Elaine Showalter's event for Persephone Books was held at the Art Workers Guild in Queen Square last week and a rather select and lesser-known venue it is too.
Hard to believe that as this building has been in the possession of the Guild since 1914 how many times must I have walked past it in the 1970's and never even noticed it?
Established in 1884 in an effort to bring together the disciplines of art, sculpture, architecture (and probably knitting now) it's a bit like a very exclusive club and in a way that is what it remains. Artistic work submitted for approval by a committee, even William Morris had a job to get in back in 1888 and, if membership is forthcoming, names inscribed in white on the wood panelling that surrounds the room. Names then converted to gilt after death and the walls lined with sombre looking portraits of Past Masters of the Guild.
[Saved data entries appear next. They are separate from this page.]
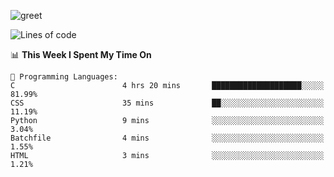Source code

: ![greet](https://user-images.githubusercontent.com/44234583/146624354-9d461392-3676-4e7a-b12f-debc7319f53b.gif)

<!--START_SECTION:waka-->
![Lines of code](https://img.shields.io/badge/From%20Hello%20World%20I%27ve%20Written-391%20Thousand%20lines%20of%20code-blue)

📊 **This Week I Spent My Time On** 

```text
💬 Programming Languages: 
C                        4 hrs 20 mins       ████████████████████░░░░░   81.99% 
CSS                      35 mins             ██░░░░░░░░░░░░░░░░░░░░░░░   11.19% 
Python                   9 mins              ░░░░░░░░░░░░░░░░░░░░░░░░░   3.04% 
Batchfile                4 mins              ░░░░░░░░░░░░░░░░░░░░░░░░░   1.55% 
HTML                     3 mins              ░░░░░░░░░░░░░░░░░░░░░░░░░   1.21%

```


<!--END_SECTION:waka-->
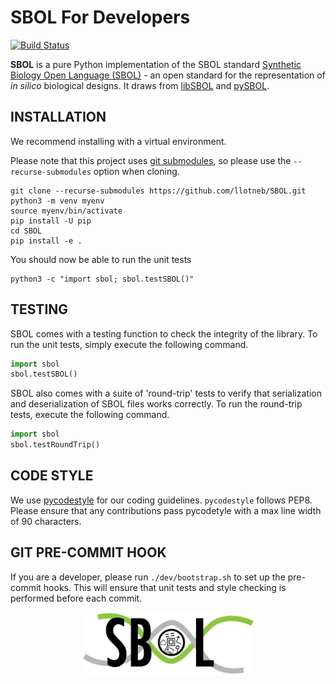 # SBOL For Developers

[![Build Status](https://travis-ci.com/llotneb/SBOL.svg?branch=master)](https://travis-ci.com/llotneb/SBOL)

**SBOL** is a pure Python implementation of the SBOL standard
 [Synthetic Biology Open Language (SBOL)](http://www.sbolstandard.org/) - 
an open standard for the representation of *in silico* biological designs.
It draws from [libSBOL](https://github.com/SynBioDex/libSBOL)
and [pySBOL](https://github.com/SynBioDex/pySBOL).

## INSTALLATION

We recommend installing with a virtual environment.

Please note that this project uses
[git submodules](https://git-scm.com/book/en/v2/Git-Tools-Submodules),
so please use the `--recurse-submodules` option when cloning.

```shell
git clone --recurse-submodules https://github.com/llotneb/SBOL.git 
python3 -m venv myenv
source myenv/bin/activate
pip install -U pip
cd SBOL
pip install -e .
```

You should now be able to run the unit tests

```shell
python3 -c "import sbol; sbol.testSBOL()"
```

## TESTING

SBOL comes with a testing function to check the integrity of the library. To run the unit tests, simply execute the following command.
```python
import sbol
sbol.testSBOL()
```
SBOL also comes with a suite of 'round-trip' tests to verify that serialization and deserialization of SBOL files works correctly.
To run the round-trip tests, execute the following command.
```python
import sbol
sbol.testRoundTrip()
```

## CODE STYLE

We use [pycodestyle]() for our coding guidelines. `pycodestyle`
follows PEP8.  Please ensure that any contributions pass pycodetyle
with a max line width of 90 characters.

## GIT PRE-COMMIT HOOK

If you are a developer, please run `./dev/bootstrap.sh` to set up the pre-commit hooks.
This will ensure that unit tests and style checking is performed before each commit.

<p align="center">
  <img src="./logo.jpg" height="100" />
</p>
I was delighted to be seated within the beady eyeline of my old friend Edwin Lutyens, that garrulous chap of the Thiepval Memorial on the Somme who visited us here a few weeks ago.
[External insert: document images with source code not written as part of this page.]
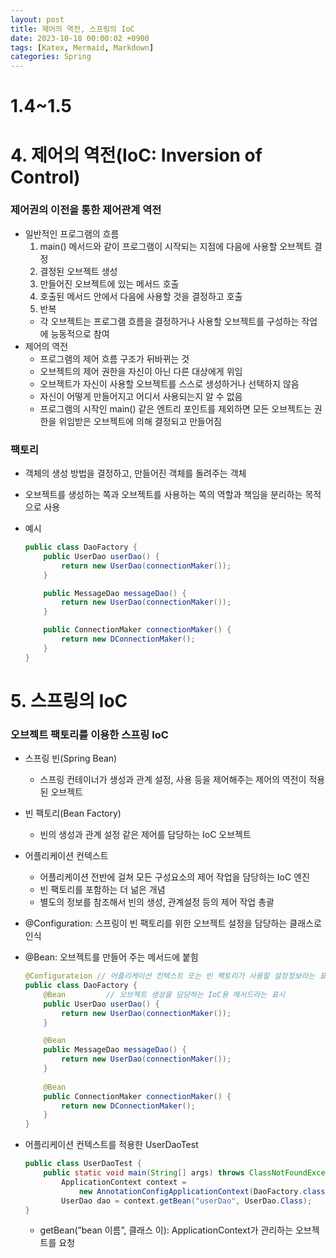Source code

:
 ```yaml
---
layout: post
title: 제어의 역전, 스프링의 IoC
date: 2023-10-18 00:00:02 +0900
tags: [Katex, Mermaid, Markdown]
categories: Spring
---
```

# 1.4~1.5

# 4. 제어의 역전(IoC: Inversion of Control)

### 제어권의 이전을 통한 제어관계 역전

- 일반적인 프로그램의 흐름
    1. main() 메서드와 같이 프로그램이 시작되는 지점에 다음에 사용할 오브젝트 결정
    2. 결정된 오브젝트 생성
    3. 만들어진 오브젝트에 있는 메서드 호출
    4. 호출된 메서드 안에서 다음에 사용할 것을 결정하고 호출
    5. 반복
    - 각 오브젝트는 프로그램 흐름을 결정하거나 사용할 오브젝트를 구성하는 작업에 능동적으로 참여
- 제어의 역전
    - 프로그램의 제어 흐름 구조가 뒤바뀌는 것
    - 오브젝트의 제어 권한을 자신이 아닌 다른 대상에게 위임
    - 오브젝트가 자신이 사용할 오브젝트를 스스로 생성하거나 선택하지 않음
    - 자신이 어떻게 만들어지고 어디서 사용되는지 알 수 없음
    - 프로그램의 시작인 main() 같은 엔트리 포인트를 제외하면 모든 오브젝트는 권한을 위임받은 오브젝트에 의해 결정되고 만들어짐

### 팩토리

- 객체의 생성 방법을 결정하고, 만들어진 객체를 돌려주는 객체
- 오브젝트를 생성하는 쪽과 오브젝트를 사용하는 쪽의 역할과 책임을 분리하는 목적으로 사용
- 예시
    
    ```java
    public class DaoFactory {
    	public UserDao userDao() {
    		return new UserDao(connectionMaker());
    	}
    
    	public MessageDao messageDao() {
    		return new UserDao(connectionMaker());
    	}
    
    	public ConnectionMaker connectionMaker() {
    		return new DConnectionMaker();
    	}
    }
    ```
    

# 5. 스프링의 IoC

### 오브젝트 팩토리를 이용한 스프링 IoC

- 스프링 빈(Spring Bean)
    - 스프링 컨테이너가 생성과 관계 설정, 사용 등을 제어해주는 제어의 역전이 적용된 오브젝트
- 빈 팩토리(Bean Factory)
    - 빈의 생성과 관계 설정 같은 제어를 담당하는 IoC 오브젝트
- 어플리케이션 컨텍스트
    - 어플리케이션 전반에 걸쳐 모든 구성요소의 제어 작업을 담당하는 IoC 엔진
    - 빈 팩토리를 포함하는 더 넒은 개념
    - 별도의 정보를 참조해서 빈의 생성, 관계설정 등의 제어 작업 총괄
- @Configuration: 스프링이 빈 팩토리를 위한 오브젝트 설정을 담당하는 클래스로 인식
- @Bean: 오브젝트를 만들어 주는 메서드에 붙힘
    
    ```java
    @Configurateion // 어플리케이션 컨텍스트 또는 빈 팩토리가 사용할 설정정보라는 표시
    public class DaoFactory {
    	@Bean         // 오브젝트 생성을 담당하는 IoC용 메서드라는 표시
    	public UserDao userDao() {
    		return new UserDao(connectionMaker());
    	}
    
    	@Bean 
    	public MessageDao messageDao() {
    		return new UserDao(connectionMaker());
    	}
    	
    	@Bean 
    	public ConnectionMaker connectionMaker() {
    		return new DConnectionMaker();
    	}
    }
    ```
    
- 어플리케이션 컨텍스트를 적용한 UserDaoTest
    
    ```java
    public class UserDaoTest {
    	public static void main(String[] args) throws ClassNotFoundException, SQLException {
    		ApplicationContext context = 
    			new AnnotationConfigApplicationContext(DaoFactory.class);
    		UserDao dao = context.getBean("userDao", UserDao.Class);
    }
    ```
    
    - getBean(”bean 이름”, 클래스 이): ApplicationContext가 관리하는 오브젝트를 요청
The issue of women members was a thorny old chestnut and it seems they weren't admitted to the ranks until the 1960s when wood engraver Joan Hassall finally chipped her way in through the door and hopefully complained vociferously about those chairs.
The seating?
Well I'm very sorry but I must mention it.Beautiful ladder-backed, rush seated chairs based on a design by Ernest Gimson according to Gavin Stamp (who also visited us here with Edwin a few weeks ago) and I must agree with Gavin,
though magnificent works of art in their own right they are mightily uncomfortable to sit on, even with the little cushions provided.
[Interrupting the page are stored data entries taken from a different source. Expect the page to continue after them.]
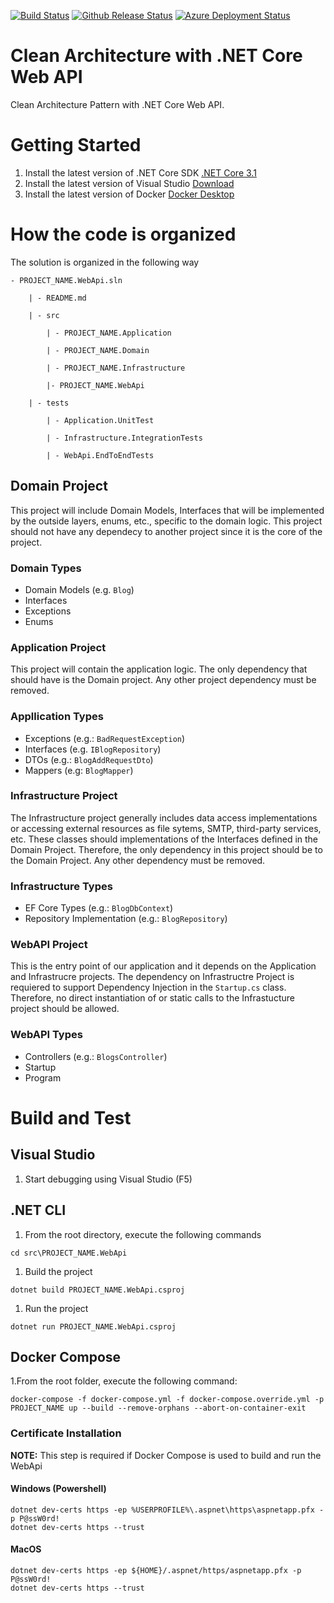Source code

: [![Build Status](https://hack3rlife.visualstudio.com/Github/_apis/build/status/hack3rlife.cleanarchitecture-blog-azure?branchName=main)](https://hack3rlife.visualstudio.com/Github/_build/latest?definitionId=5&branchName=main)
[![Github Release Status](https://hack3rlife.visualstudio.com/Github/_apis/build/status/hack3rlife.cleanarchitecture-blog-azure?branchName=main&label=Github-Release)](https://hack3rlife.visualstudio.com/Github/_build/latest?definitionId=5&branchName=main)
[![Azure Deployment Status](https://hack3rlife.visualstudio.com/Github/_apis/build/status/hack3rlife.cleanarchitecture-blog-azure?branchName=main&label=Azure-Deployment)](https://hack3rlife.visualstudio.com/Github/_build/latest?definitionId=5&branchName=main)

# Clean Architecture with .NET Core Web API 
Clean Architecture Pattern with .NET Core Web API.

# Getting Started
1. Install the latest version of .NET Core SDK [.NET Core 3.1](https://dotnet.microsoft.com/en-us/download/dotnet/3.1)
1. Install the latest version of Visual Studio [Download](https://visualstudio.microsoft.com/downloads/) 
1. Install the latest version of Docker [Docker Desktop](https://www.docker.com/products/docker-desktop)

# How the code is organized
The solution is organized in the following way

    - PROJECT_NAME.WebApi.sln

        | - README.md

        | - src

            | - PROJECT_NAME.Application

            | - PROJECT_NAME.Domain

            | - PROJECT_NAME.Infrastructure

            |- PROJECT_NAME.WebApi

        | - tests

            | - Application.UnitTest

            | - Infrastructure.IntegrationTests

            | - WebApi.EndToEndTests

## Domain Project
This project will include Domain Models, Interfaces that will be implemented by the outside layers, enums, etc., specific to the domain logic.  This project should not have any dependecy to another project since it is the core of the project.

### Domain Types
* Domain Models (e.g. `Blog`)
* Interfaces
* Exceptions
* Enums

### Application Project
This project will contain the application logic. The only dependency that should have is the Domain project. Any other project dependency must be removed.

### Appllication Types
* Exceptions (e.g.: `BadRequestException`)
* Interfaces (e.g. `IBlogRepository`)
* DTOs (e.g.: `BlogAddRequestDto`)
* Mappers (e.g: `BlogMapper`)

### Infrastructure Project
The Infrastructure project generally includes data access implementations or accessing external resources as file sytems, SMTP, third-party services, etc.  These classes should implementations of the Interfaces defined in the Domain Project.  Therefore, the only dependency in this project should be to the Domain Project.  Any other dependency must be removed.

### Infrastructure Types
* EF Core Types (e.g.: `BlogDbContext`) 
* Repository Implementation (e.g.: `BlogRepository`)

### WebAPI Project
This is the entry point of our application and it depends on the Application and Infrastrucre projects.  The dependency on Infrastructre Project is requiered to support Dependency Injection in the `Startup.cs` class.  Therefore, no direct instantiation of or static calls to the Infrastucture project should be allowed.

### WebAPI Types
* Controllers (e.g.: `BlogsController`)
* Startup
* Program 

# Build and Test
## Visual Studio
1. Start debugging using Visual Studio (F5)

## .NET CLI
1. From the root directory, execute the following commands
```
cd src\PROJECT_NAME.WebApi
```
1. Build the project
```
dotnet build PROJECT_NAME.WebApi.csproj
```
1. Run the project
```
dotnet run PROJECT_NAME.WebApi.csproj
```

## Docker Compose
1.From the root folder, execute the following command:
```
docker-compose -f docker-compose.yml -f docker-compose.override.yml -p PROJECT_NAME up --build --remove-orphans --abort-on-container-exit
```

### Certificate Installation
<b>NOTE:</b> This step is required if Docker Compose is used to build and run the WebApi
#### Windows (Powershell)
```
dotnet dev-certs https -ep %USERPROFILE%\.aspnet\https\aspnetapp.pfx -p P@ssW0rd!
dotnet dev-certs https --trust
```

#### MacOS
```
dotnet dev-certs https -ep ${HOME}/.aspnet/https/aspnetapp.pfx -p P@ssW0rd!
dotnet dev-certs https --trust
```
So there I perched, daintily and literally on the edge of my seat in this very atmospheric venue wondering just who else had sat there likewise down the years...C.R. Ashbee,( founder of the Chipping Campden Arts & Crafts movement and where I found myself recently) Walter Crane, Edward Burne Jones, Sir John Betjeman, George Bernard Shaw, Frederick Leighton, Basil Spence, Arthur Rackham...and yes, scouring current membership lists, there is just one knitter in there,
Congratulations to Rachael Matthews of Prick Your Finger.
Now there's sensible progress for you, and yet another London shop for someone to go and visit on our behalf.